Police conducting an undercover, street-level, reverse drug sting in Putnam County, Florida, shot and killed one of their targets Friday night as he attempted to drive away from the scene. Andrew Anthony Williams, a 48-year-old black man, becomes the 11th person to die in US domestic drug law enforcement operations so far this year.
According to local press accounts, all relying on law enforcement sources, deputies and detectives from the Putnam County Sheriff's Office were conducting a "reverse sting" where they posed as drug dealers, sold unwary customers small amounts of drugs, and then arrested them.Deputies had successfully sold drugs to and arrested 10 people, but when they identified themselves and tried to arrest Williams, who was number 11, he declined. "[H]e drove away quickly and hit a tree," the St. Augustine Record reported. "The man next backed up toward the deputies, then put the vehicle into drive and turned toward some of them, the Sheriff’s Office said. Four deputies fired at the oncoming vehicle almost simultaneously, the Sheriff's Office said."
News 4 Jax had it this way: "…when they tried to arrest Williams, he took off in a blue SUV and, swerving to avoid deputies, ran into a tree. Williams then backed up and tried to take off again toward deputies causing four of them to open fire on Williams SUV, hitting him an unknown number of times."
Williams was taken to a local hospital, where he was pronounced dead. One deputy was wounded in the gunfire, but that bullet came from another deputy's gun, according to the Sheriff's Office. (In the headline for its story about the incident, News 4 Jax neglected to mention that anyone had been killed, going with "Putnam County deputy hit by bullet fired at suspect.")
The Sheriff's Office did not identify the four deputies involved in the shooting, but was quick to make available Williams' criminal history, which including charges for drugs, fleeing, eluding, resisting arrest, and battery on a law enforcement officer.
The four deputies are on paid administrative leave.
This killing should raise a few questions, both about the nature of the operation itself and about what actually occurred.
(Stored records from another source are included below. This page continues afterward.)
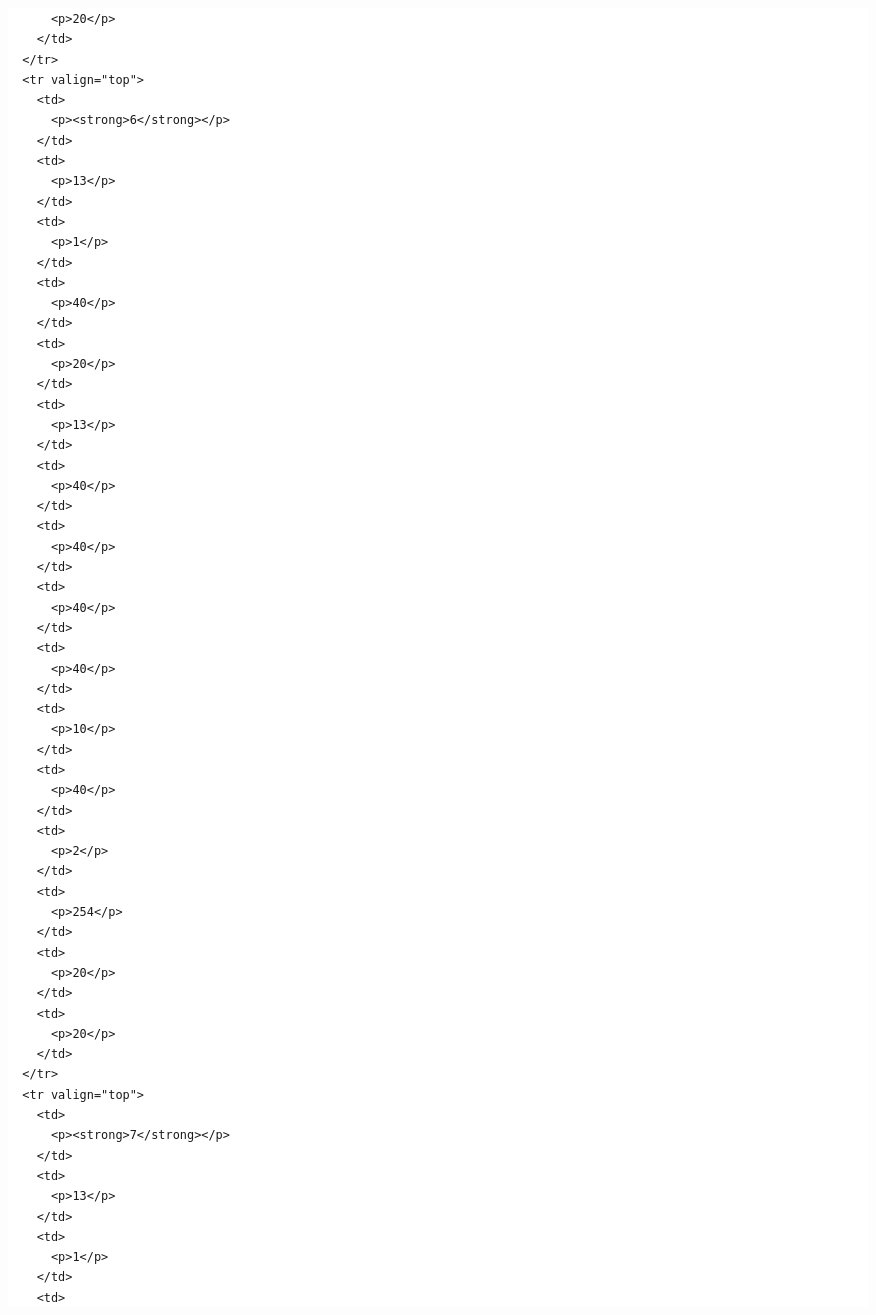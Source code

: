           <p>20</p>
        </td>
      </tr>
      <tr valign="top">
        <td>
          <p><strong>6</strong></p>
        </td>
        <td>
          <p>13</p>
        </td>
        <td>
          <p>1</p>
        </td>
        <td>
          <p>40</p>
        </td>
        <td>
          <p>20</p>
        </td>
        <td>
          <p>13</p>
        </td>
        <td>
          <p>40</p>
        </td>
        <td>
          <p>40</p>
        </td>
        <td>
          <p>40</p>
        </td>
        <td>
          <p>40</p>
        </td>
        <td>
          <p>10</p>
        </td>
        <td>
          <p>40</p>
        </td>
        <td>
          <p>2</p>
        </td>
        <td>
          <p>254</p>
        </td>
        <td>
          <p>20</p>
        </td>
        <td>
          <p>20</p>
        </td>
      </tr>
      <tr valign="top">
        <td>
          <p><strong>7</strong></p>
        </td>
        <td>
          <p>13</p>
        </td>
        <td>
          <p>1</p>
        </td>
        <td>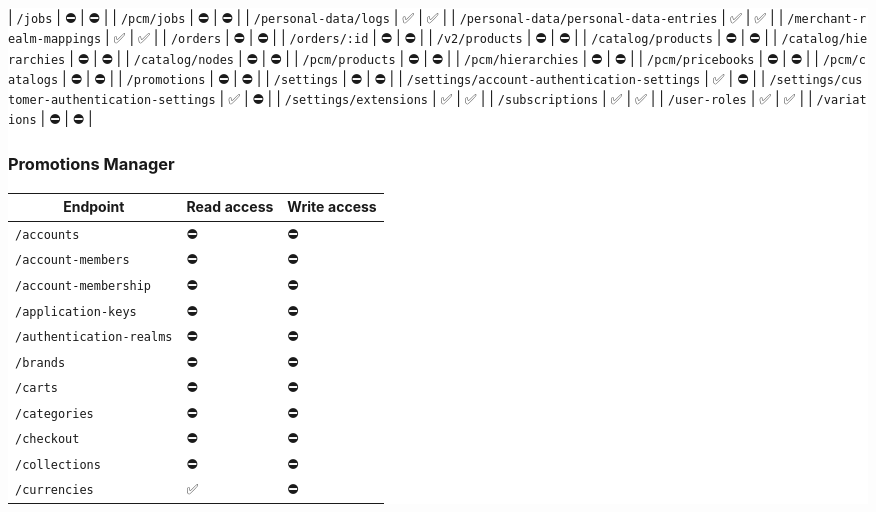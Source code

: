| `/jobs`                                | ⛔️ | ⛔️ |
| `/pcm/jobs`                            | ⛔️ | ⛔️ |
| `/personal-data/logs`                  | ✅ | ✅️ |
| `/personal-data/personal-data-entries` | ✅ | ✅️ |
| `/merchant-realm-mappings`             | ✅ | ✅️ |
| `/orders`                              | ⛔️ | ⛔️ |
| `/orders/:id`                          | ⛔️ | ⛔️ |
| `/v2/products`                         | ⛔️ | ⛔️ |
| `/catalog/products`                    | ⛔️ | ⛔️ |
| `/catalog/hierarchies`                 | ⛔️ | ⛔️ |
| `/catalog/nodes`                       | ⛔️ | ⛔️ |
| `/pcm/products`                        | ⛔️ | ⛔️ |
| `/pcm/hierarchies`                     | ⛔️ | ⛔️ |
| `/pcm/pricebooks`                      | ⛔️ | ⛔️ |
| `/pcm/catalogs`                        | ⛔️ | ⛔️ |
| `/promotions`                          | ⛔️ | ⛔️ |
| `/settings`                            | ⛔️ | ⛔️ |
| `/settings/account-authentication-settings`  | ✅️ | ⛔ |
| `/settings/customer-authentication-settings` | ✅️ | ⛔ |
| `/settings/extensions`                 | ✅ | ✅️ |
| `/subscriptions`                       | ✅ | ✅️ |
| `/user-roles`                          | ✅ | ✅️ |
| `/variations`                          | ⛔️ | ⛔️ |


### Promotions Manager

| Endpoint                                     | Read access | Write access |
|----------------------------------------------| --- | --- |
| `/accounts`                                  | ⛔️ | ⛔️ |
| `/account-members`                           | ⛔️ | ⛔️ |
| `/account-membership`                        | ⛔️ | ⛔️ |
| `/application-keys`                          | ⛔️ | ⛔️ |
| `/authentication-realms`                     | ⛔ | ⛔ |
| `/brands`                                    | ⛔ | ⛔ |
| `/carts`                                     | ⛔ | ⛔ |
| `/categories`                                | ⛔ | ⛔ |
| `/checkout`                                  | ⛔ | ⛔ |
| `/collections`                               | ⛔ | ⛔ |
| `/currencies`                                | ✅ | ⛔ |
Reverse drug stings are a controversial tactic, sometimes arguably justifiable at the higher echelons of the drug trade, where selling sizeable quantities of drugs to a player to see where they go help crack a drug ring, but that logic isn’t at work here, where the only result is to round up some street drug buyers and drag them into the criminal justice system. Is having deputies pretend to be drug dealers to bust small-time users really the county's best use of its law enforcement resources?
And then there's the no-witness "he was going to run me over" defense used by the police to justify the killing. It happens not infrequently. Williams may have decided that getting busted on a minor dope charge was worth trying to murder a group of police officers with his vehicle. But could it have been that he was just trying to get away?
It'll be up to the Florida Department of Law Enforcement, which investigates officer-involved killings, to get to the bottom of it.
Comments
Police Shootings in Drug bust s avoid the Media spotlight
Why some police shootings garner the media's attention is hard to fathom. However, there is one consistency in shootings related to drug busts. That's when the victim is also a drug suspect, the mainstream media has no interest in reporting on the story. I witnessed this trend locally in Upstate New York and nationwide. There appears to be a justification and judgment on the part of the media that drug suspects have it coming to them. I don't know what else explains their silence. In a few rare cases where the victim is a government official such as when the mayor of a Delaware town had his home raided or someone with the resources to have a lawyer on retainer, the media takes interest in the story. The deference shown to law enforcement by the media is troubling as it only emboldens them to continue to be aggressive and in some cases reckless in the prosecution of the drug war.
I never heard of this particular crap before, it's sickening
Incredible that thugs in uniform are allowed to get away with this garbage. Thugs who then go home and consume alcohol, which every sober person knows is far more dangerous than cannabis. Drug warrior cops should be aware that even if it's decades from now, they may have to answer to a citizenry who see things very differently from those today who would justify these Gestapo tactics.
Set Up and Murdered
This is scarcely believable to British ears.
It's like something out of Johan Hari's "Chasing the Scream".
Shooting at Vehicles
I worked in law enforcement for many years. I think today officers shoot people in vehicles too often. If an officer has time to draw their weapon and shoot the driver before the vehicle hits them, then they also had time to step out of the way of the vehicle.
I can't imagine a situation where you would have time to shoot, and time for the vehicle to come to a stop without hitting the officer, that the officer couldn't get out of the way. Deadly force should only be used to protect the life of the officer, or someone else.